▶ **What the task asks**
Check every line of the data and copy the ones where "includegraphics" appears.

=== Records for processing ===

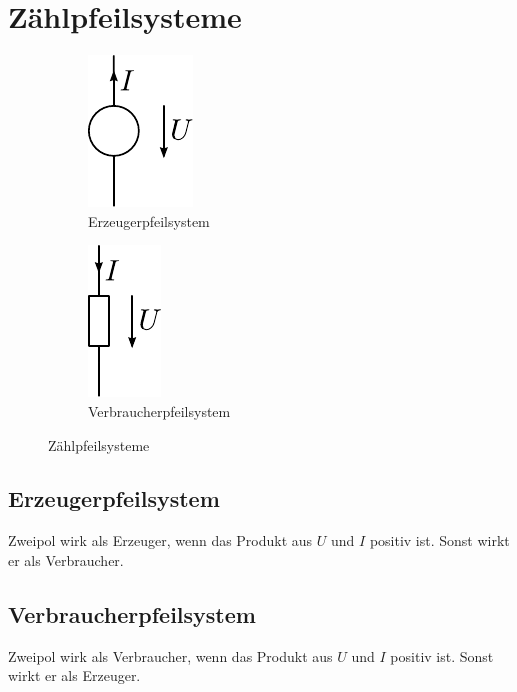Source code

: 



\section{Zählpfeilsysteme}

\begin{figure}[h!]
	\centering
	\begin{subfigure}[b]{0.4\textwidth}
		\centering
		\includegraphics[scale=\schscale]{../fig/erzpfeilsys_sch.pdf}
		\caption{Erzeugerpfeilsystem}
		\label{sch:erzpfeilsys}
	\end{subfigure}
	\begin{subfigure}[b]{0.4\textwidth}
		\centering
		\includegraphics[scale=\schscale]{../fig/verbpfeilsys_sch.pdf}
		\caption{Verbraucherpfeilsystem}
		\label{sch:verbpfeilsys}
	\end{subfigure}
	\caption{Zählpfeilsysteme}
	\label{sch:pfeilsys}
\end{figure}

\subsection{Erzeugerpfeilsystem}
Zweipol wirk als Erzeuger, wenn das Produkt aus $U$ und $I$ positiv ist. Sonst wirkt er als Verbraucher. 

\subsection{Verbraucherpfeilsystem}
Zweipol wirk als Verbraucher, wenn das Produkt aus $U$ und $I$ positiv ist. Sonst wirkt er als Erzeuger. 
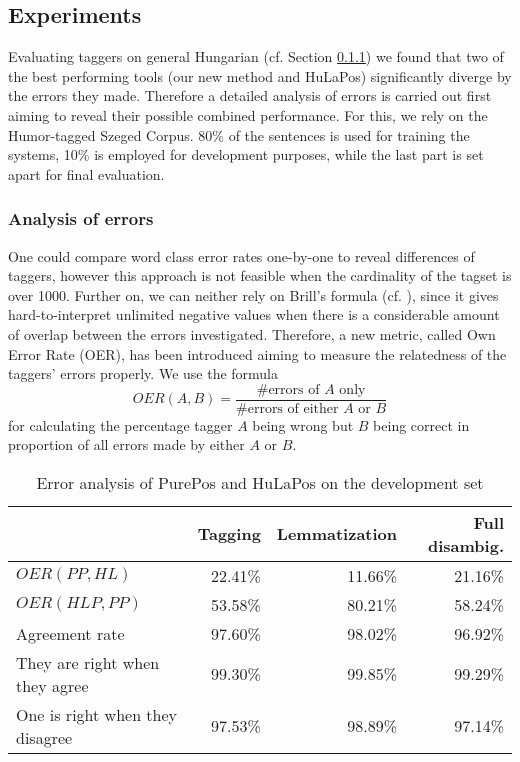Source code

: \subsection{Experiments}

Evaluating taggers on general Hungarian (cf. Section \ref{}) we found that two of the best performing tools (our new method and HuLaPos) significantly diverge by the errors they made. Therefore a detailed analysis of errors is carried out first aiming to reveal their possible combined performance. For this, we rely on the Humor-tagged Szeged Corpus. 80\% of the sentences is used for training the systems, 10\%  is employed for development purposes, while the last part is set apart for final evaluation.

\subsubsection{Analysis of errors}

One could compare word class error rates one-by-one to reveal differences of taggers, however this approach is not feasible when the cardinality of the tagset is over 1000. 
Further on, we can neither rely on Brill's formula (cf. \cite{Brill1998}), since it gives hard-to-interpret unlimited negative values when there is a considerable amount of overlap between the errors investigated. 
Therefore, a new metric, called Own Error Rate (OER), has been introduced aiming to measure the relatedness of the taggers' errors properly.
We use the formula 
\begin{equation}
OER(A,B)=\frac{\text{\#errors of }A\text{ only}}{\text{\#errors of either }A\text{ or }B}
\end{equation}
for calculating the percentage tagger $A$ being wrong but $B$ being correct in proportion of all errors made by either $A$ or $B$.


\begin{table}[h]
\centering
\caption{Error analysis of PurePos and HuLaPos on the development set}\label{tab:disambig-comp}
\begin{tabular}{l r r r}
\hline
& Tagging & Lemmatization & Full disambig. \\
\hline
$OER(PP, HL)$ & 22.41\% & 11.66\% & 21.16\% \\ %
$OER(HLP, PP)$ & 53.58\% & 80.21\% & 58.24\% \\
Agreement rate & 97.60\% & 98.02\% & 96.92\% \\
They are right when they agree & 99.30\% & 99.85\% & 99.29\% \\
One is right when they disagree & 97.53\% & 98.89\% & 97.14\% \\
\hline
\end{tabular}
\end{table}

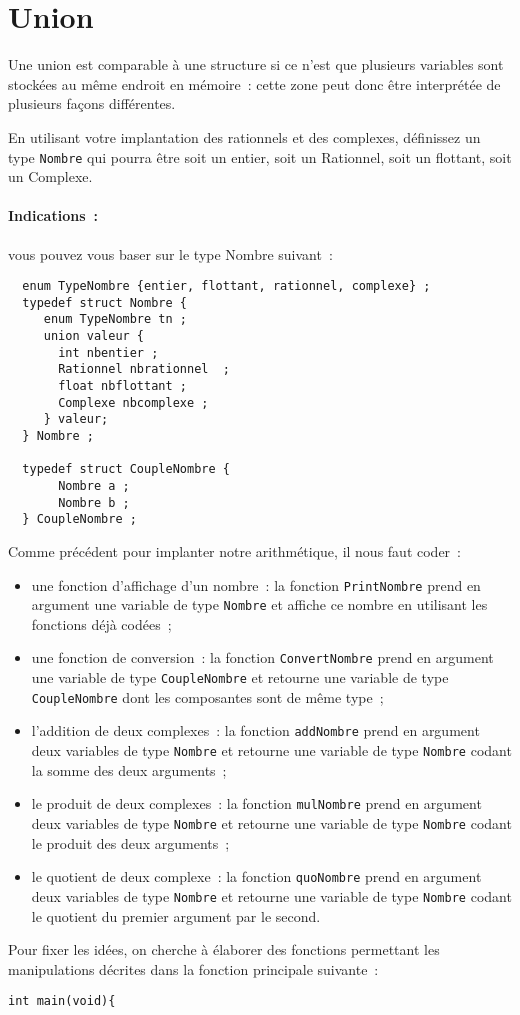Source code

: \section{Union}
\label{sec:Union}
Une union est comparable \`a  une structure si  ce n'est que plusieurs
variables sont stock\'ees au  m\^eme endroit en m\'emoire~: cette zone
peut    donc    \^etre    interpr\'et\'ee  de    plusieurs  fa\c{c}ons
diff\'erentes.
\begin{exercice}
  En  utilisant votre  implantation  des rationnels  et des complexes,
  d\'efinissez  un   type \texttt{Nombre} qui   pourra  \^etre soit un
  entier, soit un Rationnel, soit un flottant, soit un Complexe.
\paragraph{Indications~:} vous pouvez vous baser sur le type Nombre suivant~:
\begin{verbatim}
  enum TypeNombre {entier, flottant, rationnel, complexe} ;
  typedef struct Nombre {
     enum TypeNombre tn ;
     union valeur {
       int nbentier ;
       Rationnel nbrationnel  ;
       float nbflottant ;
       Complexe nbcomplexe ;
     } valeur;
  } Nombre ;

  typedef struct CoupleNombre {
       Nombre a ;
       Nombre b ;
  } CoupleNombre ;
\end{verbatim}
  Comme pr\'ec\'edent pour implanter notre arithm\'etique, il nous faut coder~:
\begin{itemize}
\item  une   fonction  d'affichage    d'un nombre~:  la    fonction
  \texttt{PrintNombre} prend    en  argument une   variable de  type
  \texttt{Nombre} et affiche ce nombre en utilisant les fonctions d\'ej\`a cod\'ees~;
\item une fonction de  conversion~: la fonction \texttt{ConvertNombre}
  prend en   argument  une variable de type   \texttt{CoupleNombre} et
  retourne une   variable  de  type \texttt{CoupleNombre}    dont  les
  composantes sont de m\^eme type~;
\item l'addition de deux complexes~: la fonction \texttt{addNombre} prend en
  argument deux variables de  type \texttt{Nombre} et  retourne une
  variable   de  type   \texttt{Nombre} codant la    somme  des deux
  arguments~;
\item le  produit  de deux complexes~:  la fonction \texttt{mulNombre}
  prend en argument  deux variables  de type \texttt{Nombre}   et
  retourne une variable de type  \texttt{Nombre} codant le produit des
  deux arguments~;
\item le  quotient  de deux complexe~:  la fonction \texttt{quoNombre}
  prend en argument deux variables de type \texttt{Nombre} et retourne
  une variable de type \texttt{Nombre}  codant le quotient du  premier
  argument par le second.
\end{itemize}
Pour fixer les id\'ees, on cherche \`a \'elaborer des fonctions permettant les manipulations d\'ecrites dans la fonction principale suivante~:
\begin{verbatim}
int main(void){


\end{verbatim}
\end{exercice}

===

▶ **Answer section**
		\includegraphics[scale=\schscale]{../fig/erzpfeilsys_sch.pdf}
		\includegraphics[scale=\schscale]{../fig/verbpfeilsys_sch.pdf}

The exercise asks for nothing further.